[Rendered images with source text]
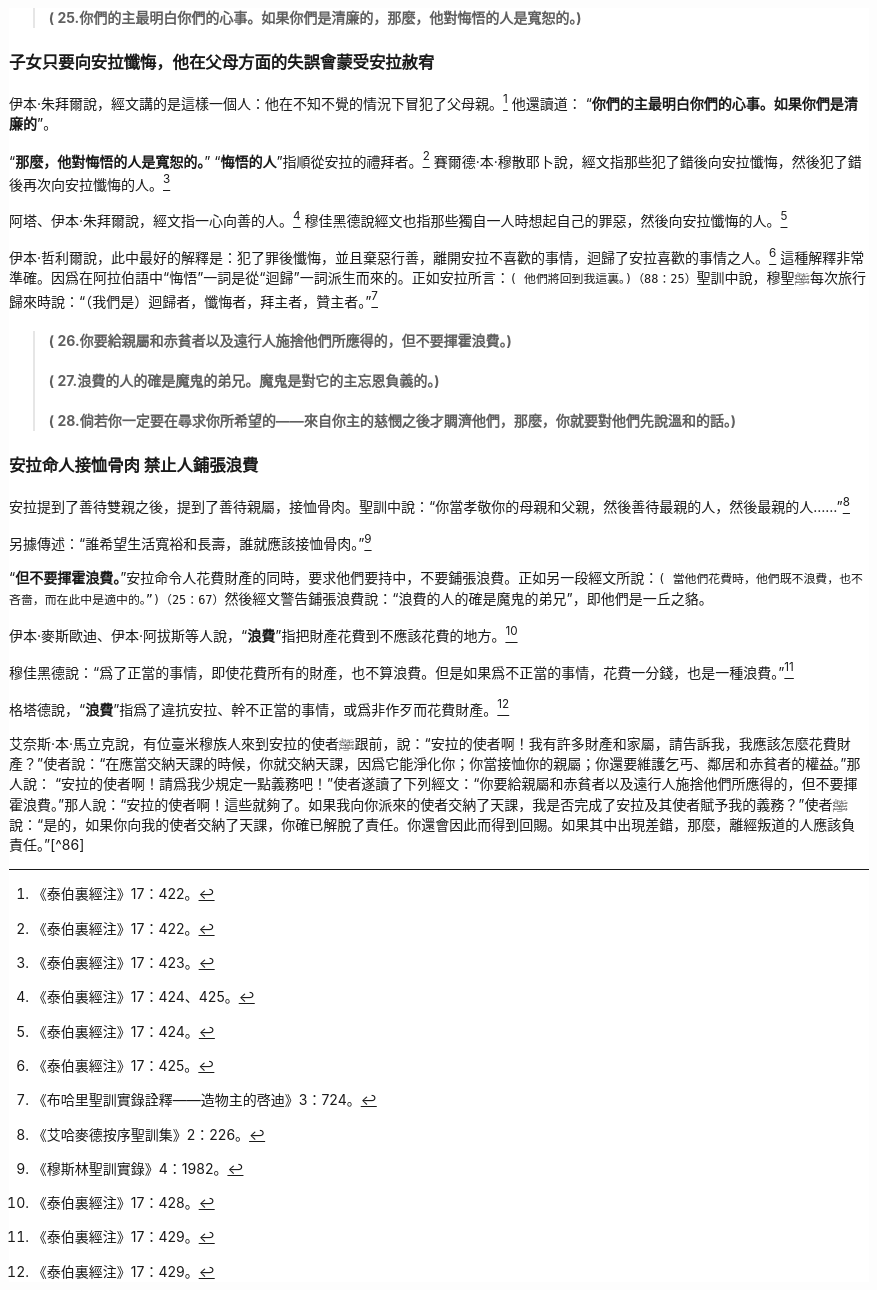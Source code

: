 [^73]:《艾哈麥德按序聖訓集》4：64。

>#### ( 25.你們的主最明白你們的心事。如果你們是清廉的，那麼，他對悔悟的人是寬恕的。)

### 子女只要向安拉懺悔，他在父母方面的失誤會蒙受安拉赦宥

伊本·朱拜爾說，經文講的是這樣一個人：他在不知不覺的情況下冒犯了父母親。[^74] 他還讀道： “**你們的主最明白你們的心事。如果你們是清廉的**”。

“**那麼，他對悔悟的人是寬恕的。**” “**悔悟的人**”指順從安拉的禮拜者。[^75] 賽爾德·本·穆散耶卜說，經文指那些犯了錯後向安拉懺悔，然後犯了錯後再次向安拉懺悔的人。[^76] 

阿塔、伊本·朱拜爾說，經文指一心向善的人。[^77] 穆佳黑德說經文也指那些獨自一人時想起自己的罪惡，然後向安拉懺悔的人。[^78] 

伊本·哲利爾說，此中最好的解釋是：犯了罪後懺悔，並且棄惡行善，離開安拉不喜歡的事情，迴歸了安拉喜歡的事情之人。[^79] 這種解釋非常準確。因爲在阿拉伯語中“悔悟”一詞是從“迴歸”一詞派生而來的。正如安拉所言：`( 他們將回到我這裏。)（88：25）`聖訓中說，穆聖ﷺ每次旅行歸來時說：“（我們是）迴歸者，懺悔者，拜主者，贊主者。”[^80] 

>#### ( 26.你要給親屬和赤貧者以及遠行人施捨他們所應得的，但不要揮霍浪費。)
>#### ( 27.浪費的人的確是魔鬼的弟兄。魔鬼是對它的主忘恩負義的。)
>#### ( 28.倘若你一定要在尋求你所希望的——來自你主的慈憫之後才賙濟他們，那麼，你就要對他們先說溫和的話。)

[^74]:《泰伯裏經注》17：422。

[^75]:《泰伯裏經注》17：422。

[^76]:《泰伯裏經注》17：423。

### 安拉命人接恤骨肉 禁止人鋪張浪費

安拉提到了善待雙親之後，提到了善待親屬，接恤骨肉。聖訓中說：“你當孝敬你的母親和父親，然後善待最親的人，然後最親的人……”[^81] 

另據傳述：“誰希望生活寬裕和長壽，誰就應該接恤骨肉。”[^82] 

“**但不要揮霍浪費。**”安拉命令人花費財產的同時，要求他們要持中，不要鋪張浪費。正如另一段經文所說：`( 當他們花費時，他們既不浪費，也不吝嗇，而在此中是適中的。”)（25：67）`然後經文警告鋪張浪費說：“浪費的人的確是魔鬼的弟兄”，即他們是一丘之貉。

伊本·麥斯歐迪、伊本·阿拔斯等人說，“**浪費**”指把財產花費到不應該花費的地方。[^83] 

穆佳黑德說：“爲了正當的事情，即使花費所有的財產，也不算浪費。但是如果爲不正當的事情，花費一分錢，也是一種浪費。”[^84] 

格塔德說，“**浪費**”指爲了違抗安拉、幹不正當的事情，或爲非作歹而花費財產。[^85] 

[^77]:《泰伯裏經注》17：424、425。

[^78]:《泰伯裏經注》17：424。

[^79]:《泰伯裏經注》17：425。

[^80]:《布哈里聖訓實錄詮釋——造物主的啓迪》3：724。

[^81]:《艾哈麥德按序聖訓集》2：226。

[^82]:《穆斯林聖訓實錄》4：1982。

[^83]:《泰伯裏經注》17：428。

[^84]:《泰伯裏經注》17：429。

[^85]:《泰伯裏經注》17：429。

艾奈斯·本·馬立克說，有位臺米穆族人來到安拉的使者ﷺ跟前，說：“安拉的使者啊！我有許多財產和家屬，請告訴我，我應該怎麼花費財產？”使者說：“在應當交納天課的時候，你就交納天課，因爲它能淨化你；你當接恤你的親屬；你還要維護乞丐、鄰居和赤貧者的權益。”那人說： “安拉的使者啊！請爲我少規定一點義務吧！”使者遂讀了下列經文：“你要給親屬和赤貧者以及遠行人施捨他們所應得的，但不要揮霍浪費。”那人說：“安拉的使者啊！這些就夠了。如果我向你派來的使者交納了天課，我是否完成了安拉及其使者賦予我的義務？”使者ﷺ說：“是的，如果你向我的使者交納了天課，你確已解脫了責任。你還會因此而得到回賜。如果其中出現差錯，那麼，離經叛道的人應該負責任。”[^86] 

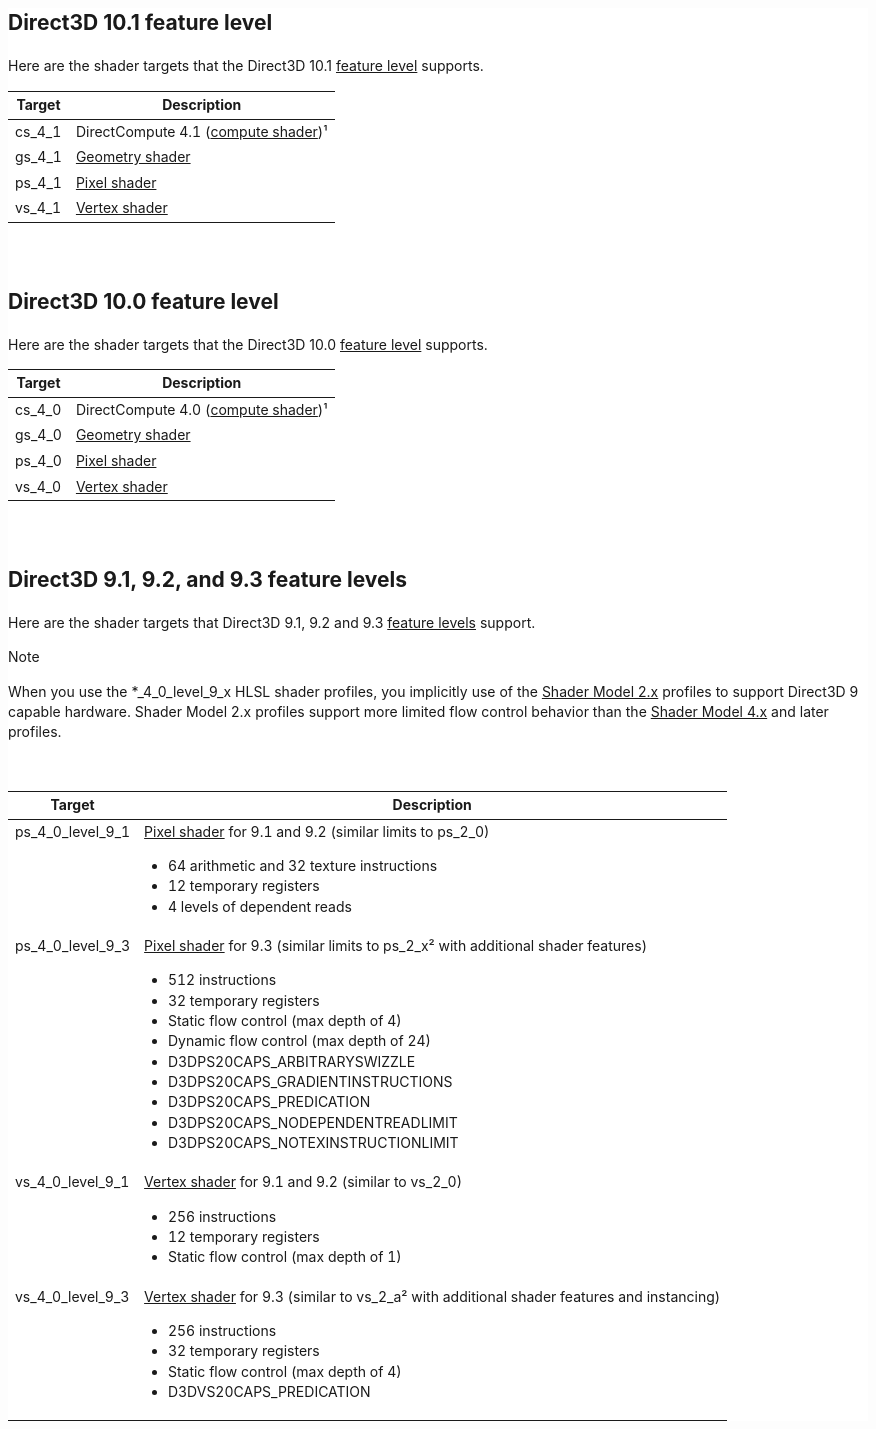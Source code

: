 
## Direct3D 10.1 feature level

Here are the shader targets that the Direct3D 10.1 [feature level](/windows/desktop/direct3d11/overviews-direct3d-11-devices-downlevel-intro) supports.



| Target   | Description                                                                                                              |
|----------|--------------------------------------------------------------------------------------------------------------------------|
| cs\_4\_1 | DirectCompute 4.1 ([compute shader](/windows/desktop/direct3d11/direct3d-11-advanced-stages-compute-shader))¹                             |
| gs\_4\_1 | [Geometry shader](/previous-versions//bb205146(v=vs.85)) |
| ps\_4\_1 | [Pixel shader](/previous-versions//bb205146(v=vs.85))          |
| vs\_4\_1 | [Vertex shader](/previous-versions//bb205146(v=vs.85))       |



 

## Direct3D 10.0 feature level

Here are the shader targets that the Direct3D 10.0 [feature level](/windows/desktop/direct3d11/overviews-direct3d-11-devices-downlevel-intro) supports.



| Target   | Description                                                                                                              |
|----------|--------------------------------------------------------------------------------------------------------------------------|
| cs\_4\_0 | DirectCompute 4.0 ([compute shader](/windows/desktop/direct3d11/direct3d-11-advanced-stages-compute-shader))¹                             |
| gs\_4\_0 | [Geometry shader](/previous-versions//bb205146(v=vs.85)) |
| ps\_4\_0 | [Pixel shader](/previous-versions//bb205146(v=vs.85))          |
| vs\_4\_0 | [Vertex shader](/previous-versions//bb205146(v=vs.85))       |



 

## Direct3D 9.1, 9.2, and 9.3 feature levels

Here are the shader targets that Direct3D 9.1, 9.2 and 9.3 [feature levels](/windows/desktop/direct3d11/overviews-direct3d-11-devices-downlevel-intro) support.

> [!Note]  
> When you use the \*\_4\_0\_level\_9\_x HLSL shader profiles, you implicitly use of the [Shader Model 2.x](dx-graphics-hlsl-sm2.md) profiles to support Direct3D 9 capable hardware. Shader Model 2.x profiles support more limited flow control behavior than the [Shader Model 4.x](dx-graphics-hlsl-sm4.md) and later profiles.

 




| Target | Description | 
|--------|-------------|
| ps_4_0_level_9_1 | [Pixel shader](/previous-versions//bb205146(v=vs.85)) for 9.1 and 9.2 (similar limits to ps_2_0)<ul><li>64 arithmetic and 32 texture instructions</li><li>12 temporary registers</li><li>4 levels of dependent reads</li></ul> | 
| ps_4_0_level_9_3 | <a href="/previous-versions//bb205146(v=vs.85)">Pixel shader</a> for 9.3 (similar limits to ps_2_x² with additional shader features)<ul><li>512 instructions</li><li>32 temporary registers</li><li>Static flow control (max depth of 4)</li><li>Dynamic flow control (max depth of 24)</li><li>D3DPS20CAPS_ARBITRARYSWIZZLE</li><li>D3DPS20CAPS_GRADIENTINSTRUCTIONS</li><li>D3DPS20CAPS_PREDICATION</li><li>D3DPS20CAPS_NODEPENDENTREADLIMIT</li><li>D3DPS20CAPS_NOTEXINSTRUCTIONLIMIT</li></ul> | 
| vs_4_0_level_9_1 | <a href="/previous-versions//bb205146(v=vs.85)">Vertex shader</a> for 9.1 and 9.2 (similar to vs_2_0)<ul><li>256 instructions</li><li>12 temporary registers</li><li>Static flow control (max depth of 1)</li></ul> | 
| vs_4_0_level_9_3 | <a href="/previous-versions//bb205146(v=vs.85)">Vertex shader</a> for 9.3 (similar to vs_2_a² with additional shader features and instancing)<ul><li>256 instructions</li><li>32 temporary registers</li><li>Static flow control (max depth of 4)</li><li>D3DVS20CAPS_PREDICATION</li></ul> | 
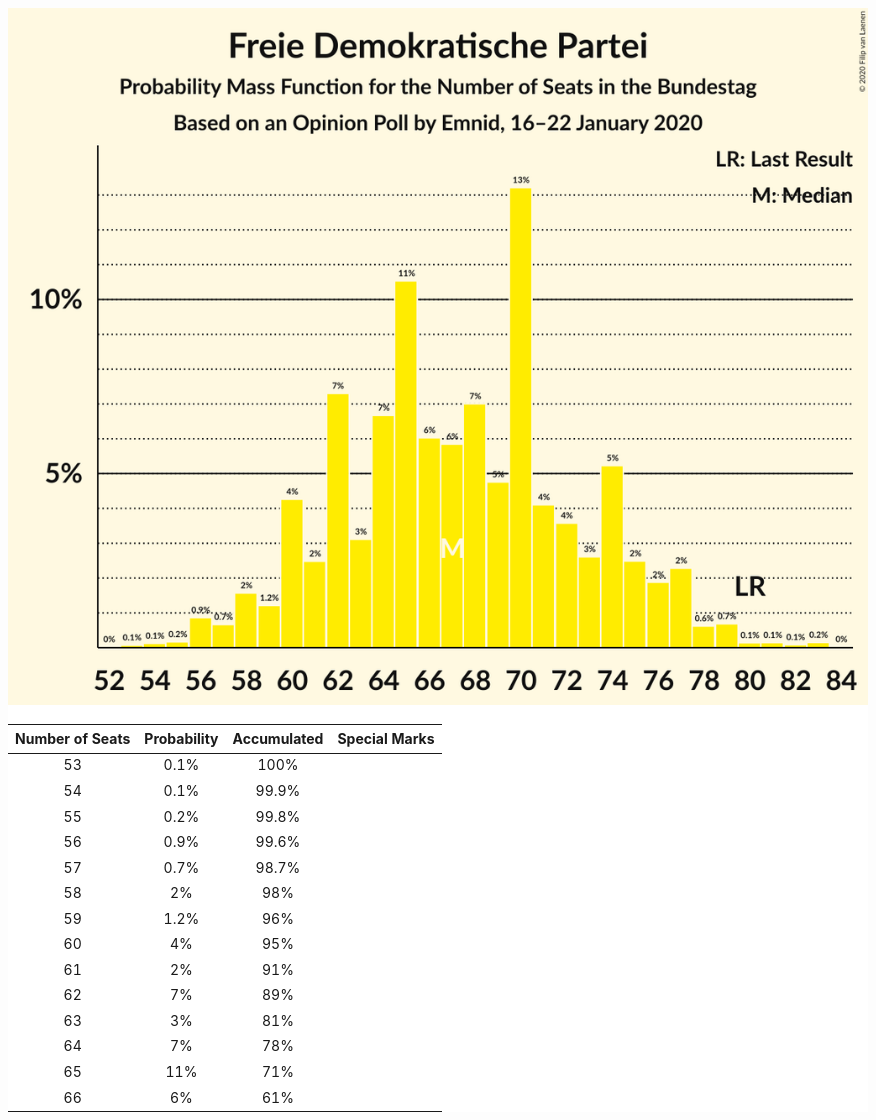 ![Graph with seats probability mass function not yet produced](2020-01-22-Emnid-seats-pmf-freiedemokratischepartei.png "Seats Probability Mass Function")

| Number of Seats | Probability | Accumulated | Special Marks |
|:---------------:|:-----------:|:-----------:|:-------------:|
| 53 | 0.1% | 100% |  |
| 54 | 0.1% | 99.9% |  |
| 55 | 0.2% | 99.8% |  |
| 56 | 0.9% | 99.6% |  |
| 57 | 0.7% | 98.7% |  |
| 58 | 2% | 98% |  |
| 59 | 1.2% | 96% |  |
| 60 | 4% | 95% |  |
| 61 | 2% | 91% |  |
| 62 | 7% | 89% |  |
| 63 | 3% | 81% |  |
| 64 | 7% | 78% |  |
| 65 | 11% | 71% |  |
| 66 | 6% | 61% |  |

▶ **What the task requires**:
What is the number of lines in the entries that include the string "泰伯裏經注"? Reply with that number alone.

▶ **Result of this exercise**:
9